Exercise details: The answer must be every line of the data that holds the word "Colette".

───── Supplied material ─────

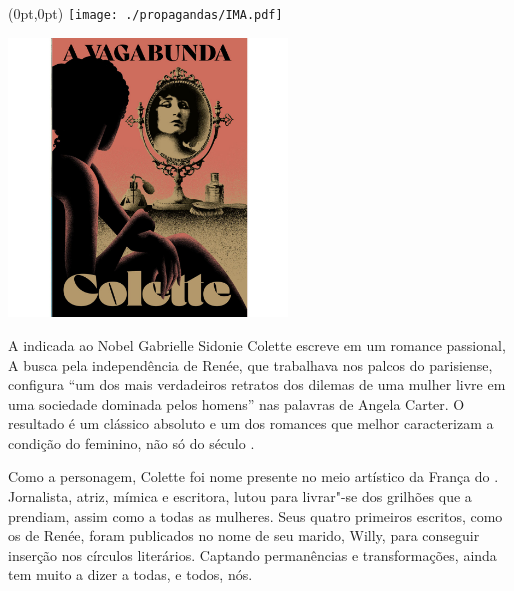 \pagestyle{ima}
\label{ima}

\begin{textblock*}{5.625in}(0pt,0pt)%
\vspace*{-3.5cm}
\hspace*{-2.77cm}\texttt{[image: ./propagandas/IMA.pdf]}
\end{textblock*}

\pagebreak %

\begin{center}
\hspace*{-3.6cm}
\hspace*{3.1cm}\includegraphics[width=74mm]{./grid/vagabond.jpg}
\end{center}

\hspace*{-7cm}\hrulefill\hspace*{-7cm}

\medskip

\noindent{}A indicada ao Nobel Gabrielle Sidonie Colette escreve em {} um romance passional,  A busca pela independência de Renée, que trabalhava nos palcos do {} parisiense, configura “um dos mais verdadeiros retratos dos dilemas de uma mulher livre em uma sociedade dominada pelos homens” nas palavras de Angela Carter. O resultado é um clássico absoluto e um dos romances que melhor caracterizam a condição do feminino, não só do século .

Como a personagem, Colette foi nome presente no meio artístico da França do . Jornalista, atriz, mímica e escritora, lutou para livrar"-se dos grilhões que a prendiam, assim como a todas as mulheres. Seus quatro primeiros escritos, como os de Renée, foram publicados no nome de seu marido, Willy, para conseguir inserção nos círculos literários. Captando permanências e transformações, {} ainda tem muito a dizer a todas, e todos, nós.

─────

Task answer:
\noindent{}A indicada ao Nobel Gabrielle Sidonie Colette escreve em {} um romance passional,  A busca pela independência de Renée, que trabalhava nos palcos do {} parisiense, configura “um dos mais verdadeiros retratos dos dilemas de uma mulher livre em uma sociedade dominada pelos homens” nas palavras de Angela Carter. O resultado é um clássico absoluto e um dos romances que melhor caracterizam a condição do feminino, não só do século .
Como a personagem, Colette foi nome presente no meio artístico da França do . Jornalista, atriz, mímica e escritora, lutou para livrar"-se dos grilhões que a prendiam, assim como a todas as mulheres. Seus quatro primeiros escritos, como os de Renée, foram publicados no nome de seu marido, Willy, para conseguir inserção nos círculos literários. Captando permanências e transformações, {} ainda tem muito a dizer a todas, e todos, nós.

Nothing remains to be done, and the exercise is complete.